- Directions for this task -
Every line of the data that contains the string "generative" must be copied.
--- Record excerpts Enclosed Below ---
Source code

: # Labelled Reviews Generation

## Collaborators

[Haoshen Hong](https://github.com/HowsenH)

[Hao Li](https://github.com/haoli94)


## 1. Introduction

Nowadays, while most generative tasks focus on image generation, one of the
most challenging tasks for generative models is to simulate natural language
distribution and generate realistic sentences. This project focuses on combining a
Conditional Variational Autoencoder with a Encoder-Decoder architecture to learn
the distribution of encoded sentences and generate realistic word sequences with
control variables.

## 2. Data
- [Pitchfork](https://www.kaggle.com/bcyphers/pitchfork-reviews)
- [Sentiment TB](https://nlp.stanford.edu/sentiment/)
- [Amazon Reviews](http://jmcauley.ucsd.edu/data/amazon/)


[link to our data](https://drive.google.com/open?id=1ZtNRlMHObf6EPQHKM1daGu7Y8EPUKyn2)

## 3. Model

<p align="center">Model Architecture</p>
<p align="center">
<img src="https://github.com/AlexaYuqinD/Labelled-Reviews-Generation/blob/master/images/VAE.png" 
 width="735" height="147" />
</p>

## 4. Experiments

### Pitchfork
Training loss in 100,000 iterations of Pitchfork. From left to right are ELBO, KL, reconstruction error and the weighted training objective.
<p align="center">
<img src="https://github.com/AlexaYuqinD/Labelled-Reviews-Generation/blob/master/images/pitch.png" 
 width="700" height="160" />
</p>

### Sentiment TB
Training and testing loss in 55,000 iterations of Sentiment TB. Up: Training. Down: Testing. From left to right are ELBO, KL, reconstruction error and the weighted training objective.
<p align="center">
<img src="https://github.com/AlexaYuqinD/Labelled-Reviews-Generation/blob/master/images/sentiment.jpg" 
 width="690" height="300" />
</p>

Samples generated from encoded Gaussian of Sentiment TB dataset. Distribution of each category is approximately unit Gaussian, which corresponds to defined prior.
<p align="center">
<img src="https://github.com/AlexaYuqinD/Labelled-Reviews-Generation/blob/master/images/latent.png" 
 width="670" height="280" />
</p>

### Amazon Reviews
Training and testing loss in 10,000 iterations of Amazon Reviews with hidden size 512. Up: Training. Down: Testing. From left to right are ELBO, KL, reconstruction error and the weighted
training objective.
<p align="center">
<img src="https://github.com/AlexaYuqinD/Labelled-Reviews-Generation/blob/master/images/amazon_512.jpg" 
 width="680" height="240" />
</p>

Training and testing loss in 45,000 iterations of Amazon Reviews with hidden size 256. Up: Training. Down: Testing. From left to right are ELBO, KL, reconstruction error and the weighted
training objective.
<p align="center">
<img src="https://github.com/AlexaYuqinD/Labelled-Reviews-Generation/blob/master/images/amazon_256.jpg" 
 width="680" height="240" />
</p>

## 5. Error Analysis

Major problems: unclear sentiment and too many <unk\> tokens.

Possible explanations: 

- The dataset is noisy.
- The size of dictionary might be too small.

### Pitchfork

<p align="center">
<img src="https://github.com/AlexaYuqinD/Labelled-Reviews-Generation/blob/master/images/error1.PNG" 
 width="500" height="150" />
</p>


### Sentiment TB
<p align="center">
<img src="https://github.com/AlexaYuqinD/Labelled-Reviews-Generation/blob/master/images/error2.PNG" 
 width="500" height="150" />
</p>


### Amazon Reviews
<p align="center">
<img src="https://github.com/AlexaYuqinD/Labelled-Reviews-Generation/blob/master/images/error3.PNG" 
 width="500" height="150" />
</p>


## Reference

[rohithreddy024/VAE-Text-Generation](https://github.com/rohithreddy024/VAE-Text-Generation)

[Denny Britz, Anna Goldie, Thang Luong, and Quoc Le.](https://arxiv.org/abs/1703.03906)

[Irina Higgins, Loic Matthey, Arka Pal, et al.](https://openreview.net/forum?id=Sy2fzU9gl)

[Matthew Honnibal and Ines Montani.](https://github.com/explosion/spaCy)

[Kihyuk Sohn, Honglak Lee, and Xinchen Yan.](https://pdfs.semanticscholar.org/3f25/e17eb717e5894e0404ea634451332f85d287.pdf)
--- End of Enclosed Record excerpts ---
- Exercise response -
Nowadays, while most generative tasks focus on image generation, one of the
most challenging tasks for generative models is to simulate natural language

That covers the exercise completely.